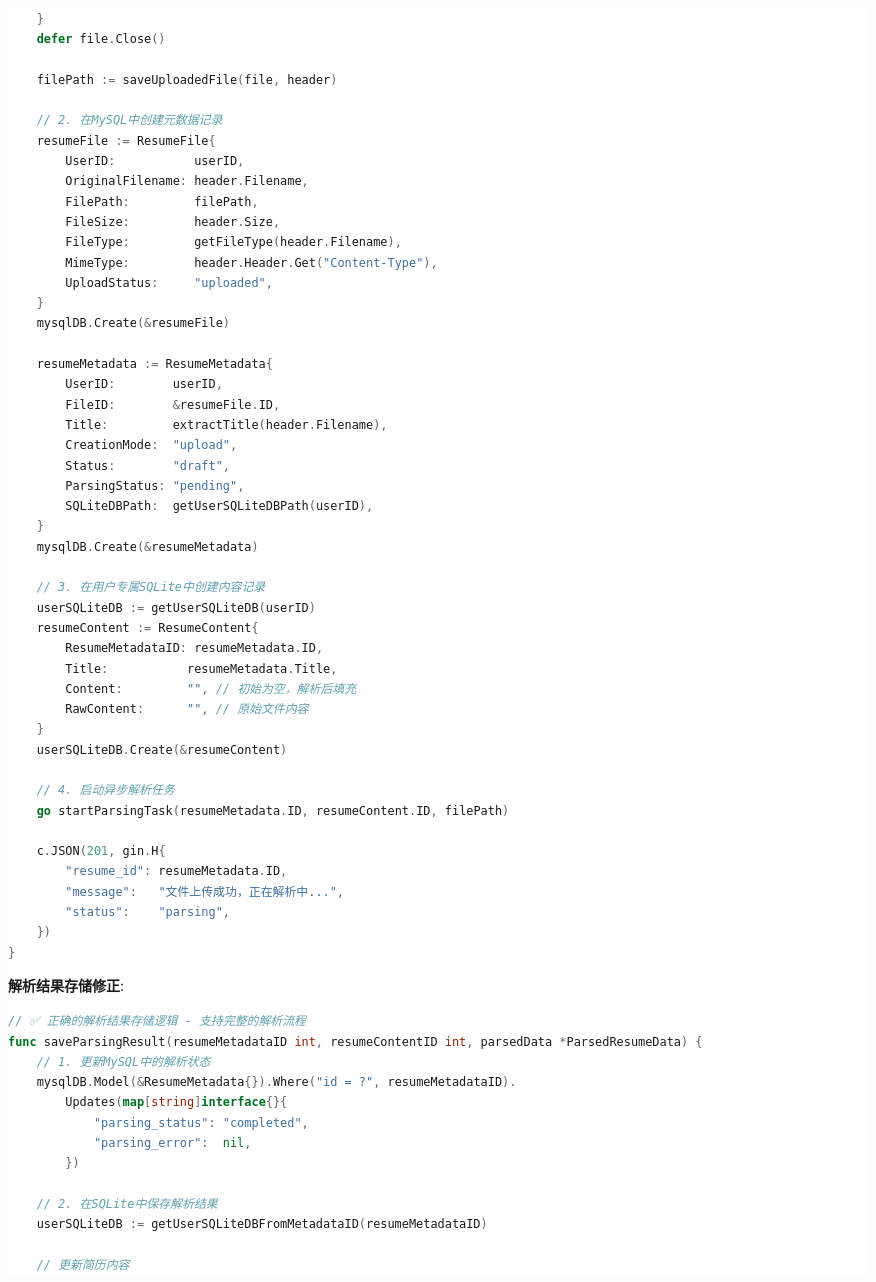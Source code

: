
 ```go
    }
    defer file.Close()
    
    filePath := saveUploadedFile(file, header)
    
    // 2. 在MySQL中创建元数据记录
    resumeFile := ResumeFile{
        UserID:           userID,
        OriginalFilename: header.Filename,
        FilePath:         filePath,
        FileSize:         header.Size,
        FileType:         getFileType(header.Filename),
        MimeType:         header.Header.Get("Content-Type"),
        UploadStatus:     "uploaded",
    }
    mysqlDB.Create(&resumeFile)
    
    resumeMetadata := ResumeMetadata{
        UserID:        userID,
        FileID:        &resumeFile.ID,
        Title:         extractTitle(header.Filename),
        CreationMode:  "upload",
        Status:        "draft",
        ParsingStatus: "pending",
        SQLiteDBPath:  getUserSQLiteDBPath(userID),
    }
    mysqlDB.Create(&resumeMetadata)
    
    // 3. 在用户专属SQLite中创建内容记录
    userSQLiteDB := getUserSQLiteDB(userID)
    resumeContent := ResumeContent{
        ResumeMetadataID: resumeMetadata.ID,
        Title:           resumeMetadata.Title,
        Content:         "", // 初始为空，解析后填充
        RawContent:      "", // 原始文件内容
    }
    userSQLiteDB.Create(&resumeContent)
    
    // 4. 启动异步解析任务
    go startParsingTask(resumeMetadata.ID, resumeContent.ID, filePath)
    
    c.JSON(201, gin.H{
        "resume_id": resumeMetadata.ID,
        "message":   "文件上传成功，正在解析中...",
        "status":    "parsing",
    })
}
```

**解析结果存储修正**:
```go
// ✅ 正确的解析结果存储逻辑 - 支持完整的解析流程
func saveParsingResult(resumeMetadataID int, resumeContentID int, parsedData *ParsedResumeData) {
    // 1. 更新MySQL中的解析状态
    mysqlDB.Model(&ResumeMetadata{}).Where("id = ?", resumeMetadataID).
        Updates(map[string]interface{}{
            "parsing_status": "completed",
            "parsing_error":  nil,
        })
    
    // 2. 在SQLite中保存解析结果
    userSQLiteDB := getUserSQLiteDBFromMetadataID(resumeMetadataID)
    
    // 更新简历内容
```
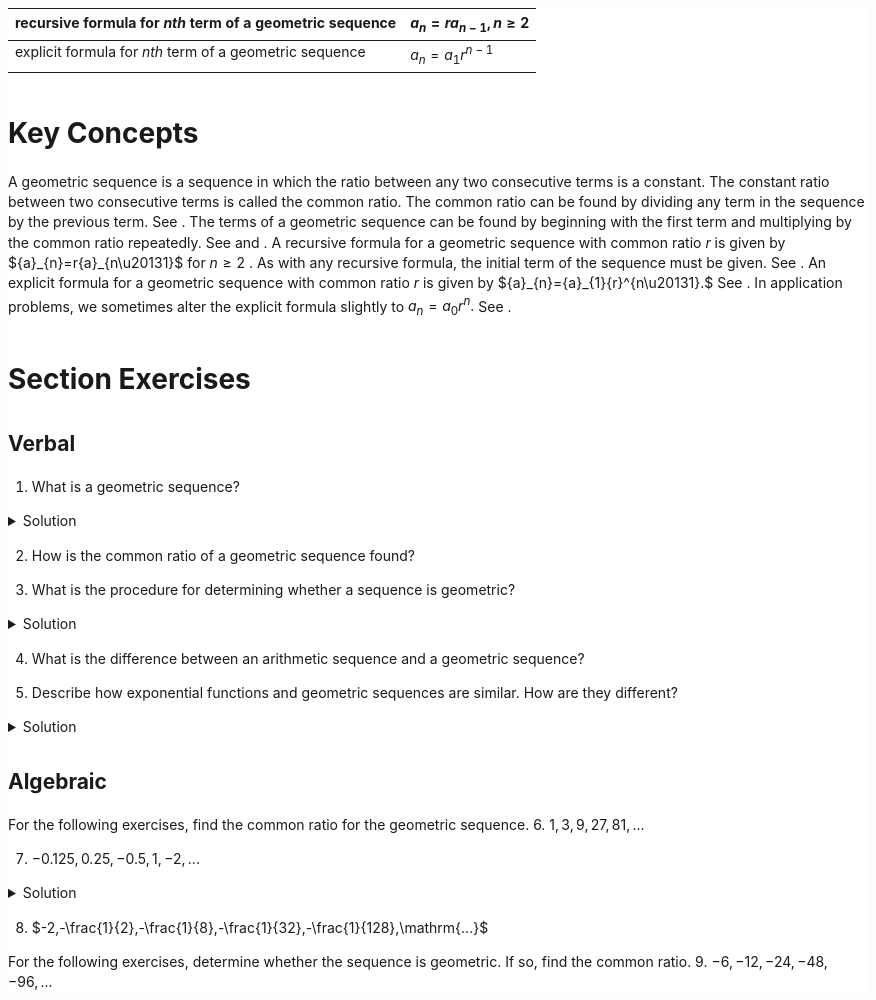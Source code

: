 | recursive formula for $nth$ term of a geometric sequence | ${a}_{n}=r{a}_{n-1},n\ge 2$ |
| :--- | :--- |
| explicit formula for $nth$ term of a geometric sequence | ${a}_{n}={a}_{1}{r}^{n-1}$ |

# Key Concepts
A geometric sequence is a sequence in which the ratio between any two consecutive terms is a constant.
The constant ratio between two consecutive terms is called the common ratio.
The common ratio can be found by dividing any term in the sequence by the previous term. See .
The terms of a geometric sequence can be found by beginning with the first term and multiplying by the common ratio repeatedly. See  and .
A recursive formula for a geometric sequence with common ratio $r$ is given by ${a}_{n}=r{a}_{n\u20131}$ for $n\ge 2$ .
As with any recursive formula, the initial term of the sequence must be given. See .
An explicit formula for a geometric sequence with common ratio $r$ is given by ${a}_{n}={a}_{1}{r}^{n\u20131}.$ See .
In application problems, we sometimes alter the explicit formula slightly to ${a}_{n}={a}_{0}{r}^{n}.$ See .

# Section Exercises

## Verbal
1. What is a geometric sequence?

<details><summary>Solution</summary></details>

2. How is the common ratio of a geometric sequence found?

3. What is the procedure for determining whether a sequence is geometric?

<details><summary>Solution</summary></details>

4. What is the difference between an arithmetic sequence and a geometric sequence?

5. Describe how exponential functions and geometric sequences are similar. How are they different?

<details><summary>Solution</summary></details>

## Algebraic
For the following exercises, find the common ratio for the geometric sequence.
6. $1,3,9,27,81,\mathrm{...}$

7. $-0.125,0.25,-0.5,1,-2,\mathrm{...}$

<details><summary>Solution</summary></details>

8. $-2,-\frac{1}{2},-\frac{1}{8},-\frac{1}{32},-\frac{1}{128},\mathrm{...}$

For the following exercises, determine whether the sequence is geometric. If so, find the common ratio.
9. $-6,-12,-24,-48,-96,\mathrm{...}$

== == ==

▶ **PROBLEM DESCRIPTION**
Transcribe exactly, and only, the lines from the one bearing "For the following exercises, determine" through the last line of the entries, counting both.

▶ **RESPONSE TO THIS TASK**
For the following exercises, determine whether the sequence is geometric. If so, find the common ratio.
9. $-6,-12,-24,-48,-96,\mathrm{...}$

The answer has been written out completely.